Description of the task - Work through the data below and state how many lines contain "kaimallea", giving that number alone.

[Collection entries]
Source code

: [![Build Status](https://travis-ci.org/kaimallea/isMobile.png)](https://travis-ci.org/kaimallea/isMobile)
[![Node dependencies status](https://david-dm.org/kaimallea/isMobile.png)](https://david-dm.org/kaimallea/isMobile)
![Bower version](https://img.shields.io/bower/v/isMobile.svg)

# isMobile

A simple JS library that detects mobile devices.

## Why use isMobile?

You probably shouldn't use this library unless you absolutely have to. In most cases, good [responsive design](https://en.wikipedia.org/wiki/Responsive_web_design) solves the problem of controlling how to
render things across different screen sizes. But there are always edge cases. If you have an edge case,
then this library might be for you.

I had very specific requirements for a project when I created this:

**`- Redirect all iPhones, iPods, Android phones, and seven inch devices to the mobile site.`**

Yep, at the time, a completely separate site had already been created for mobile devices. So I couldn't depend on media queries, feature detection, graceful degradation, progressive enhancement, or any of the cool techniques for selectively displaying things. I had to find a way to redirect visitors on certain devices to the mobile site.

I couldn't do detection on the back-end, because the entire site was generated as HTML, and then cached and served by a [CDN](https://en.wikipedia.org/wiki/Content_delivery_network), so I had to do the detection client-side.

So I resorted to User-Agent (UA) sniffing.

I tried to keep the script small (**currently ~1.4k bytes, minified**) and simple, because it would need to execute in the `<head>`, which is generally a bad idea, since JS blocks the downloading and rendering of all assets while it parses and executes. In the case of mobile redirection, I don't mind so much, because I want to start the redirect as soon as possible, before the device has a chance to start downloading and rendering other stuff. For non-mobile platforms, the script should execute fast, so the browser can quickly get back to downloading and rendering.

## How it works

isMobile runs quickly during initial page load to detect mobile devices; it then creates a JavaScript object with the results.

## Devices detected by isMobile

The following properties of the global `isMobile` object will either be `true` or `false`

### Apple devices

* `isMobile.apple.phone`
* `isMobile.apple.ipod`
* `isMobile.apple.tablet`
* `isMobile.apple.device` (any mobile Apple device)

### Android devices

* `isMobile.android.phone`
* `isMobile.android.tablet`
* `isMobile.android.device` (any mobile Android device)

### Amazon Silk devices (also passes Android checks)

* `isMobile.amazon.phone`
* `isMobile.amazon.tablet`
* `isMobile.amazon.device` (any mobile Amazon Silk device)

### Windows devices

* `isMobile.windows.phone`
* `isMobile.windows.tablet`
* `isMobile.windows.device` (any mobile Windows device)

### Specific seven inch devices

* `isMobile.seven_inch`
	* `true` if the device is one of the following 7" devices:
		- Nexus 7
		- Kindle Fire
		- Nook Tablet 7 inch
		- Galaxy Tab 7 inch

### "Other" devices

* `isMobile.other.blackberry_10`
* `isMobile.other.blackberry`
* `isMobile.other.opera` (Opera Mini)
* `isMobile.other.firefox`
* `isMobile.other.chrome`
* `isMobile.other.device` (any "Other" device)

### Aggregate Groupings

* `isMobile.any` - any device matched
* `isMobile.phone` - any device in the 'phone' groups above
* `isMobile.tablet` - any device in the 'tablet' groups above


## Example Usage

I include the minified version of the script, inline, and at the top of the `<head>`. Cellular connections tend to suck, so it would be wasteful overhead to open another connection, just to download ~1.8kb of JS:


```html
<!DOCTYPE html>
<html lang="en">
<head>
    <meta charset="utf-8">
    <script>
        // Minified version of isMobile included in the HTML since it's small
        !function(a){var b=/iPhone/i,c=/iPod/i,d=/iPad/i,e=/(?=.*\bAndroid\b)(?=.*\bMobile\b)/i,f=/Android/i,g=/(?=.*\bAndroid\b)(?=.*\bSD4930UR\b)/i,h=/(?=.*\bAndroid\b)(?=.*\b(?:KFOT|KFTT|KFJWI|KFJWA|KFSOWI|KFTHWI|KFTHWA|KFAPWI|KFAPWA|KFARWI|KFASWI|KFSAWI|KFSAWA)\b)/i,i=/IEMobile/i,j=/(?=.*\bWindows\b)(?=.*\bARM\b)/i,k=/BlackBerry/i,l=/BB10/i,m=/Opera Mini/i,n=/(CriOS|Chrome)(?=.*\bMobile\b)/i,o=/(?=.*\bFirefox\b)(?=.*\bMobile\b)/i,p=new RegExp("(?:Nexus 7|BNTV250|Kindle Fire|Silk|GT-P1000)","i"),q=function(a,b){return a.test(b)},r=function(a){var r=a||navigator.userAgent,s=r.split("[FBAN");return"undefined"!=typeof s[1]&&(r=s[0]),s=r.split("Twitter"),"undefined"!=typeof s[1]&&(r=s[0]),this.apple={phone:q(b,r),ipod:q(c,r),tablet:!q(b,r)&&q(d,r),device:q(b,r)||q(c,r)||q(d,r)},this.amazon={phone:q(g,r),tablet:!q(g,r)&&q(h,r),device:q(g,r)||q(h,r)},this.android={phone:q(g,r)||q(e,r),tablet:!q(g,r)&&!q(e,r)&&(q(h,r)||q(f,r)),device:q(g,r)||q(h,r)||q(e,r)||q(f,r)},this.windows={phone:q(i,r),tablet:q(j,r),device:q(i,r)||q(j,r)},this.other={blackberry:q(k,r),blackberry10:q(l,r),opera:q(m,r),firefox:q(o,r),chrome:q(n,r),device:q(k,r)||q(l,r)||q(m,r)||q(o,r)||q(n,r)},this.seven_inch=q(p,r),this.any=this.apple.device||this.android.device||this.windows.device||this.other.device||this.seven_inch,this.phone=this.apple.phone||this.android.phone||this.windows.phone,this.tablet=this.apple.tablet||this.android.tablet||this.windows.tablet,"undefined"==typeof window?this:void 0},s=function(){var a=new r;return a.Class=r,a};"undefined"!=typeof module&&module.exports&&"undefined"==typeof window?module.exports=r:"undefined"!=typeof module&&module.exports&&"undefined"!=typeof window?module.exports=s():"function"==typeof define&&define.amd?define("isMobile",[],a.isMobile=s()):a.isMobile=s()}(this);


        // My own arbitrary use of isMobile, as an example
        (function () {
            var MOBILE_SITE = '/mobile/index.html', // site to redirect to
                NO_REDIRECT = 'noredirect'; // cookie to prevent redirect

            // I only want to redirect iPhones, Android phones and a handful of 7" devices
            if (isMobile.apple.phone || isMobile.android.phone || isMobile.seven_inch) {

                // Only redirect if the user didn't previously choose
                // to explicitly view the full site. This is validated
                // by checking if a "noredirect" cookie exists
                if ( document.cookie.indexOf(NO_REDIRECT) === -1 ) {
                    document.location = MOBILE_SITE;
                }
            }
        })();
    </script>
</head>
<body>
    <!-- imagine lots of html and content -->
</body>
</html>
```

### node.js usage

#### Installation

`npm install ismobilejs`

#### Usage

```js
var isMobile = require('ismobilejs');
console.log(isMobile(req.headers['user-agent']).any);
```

Task response - 2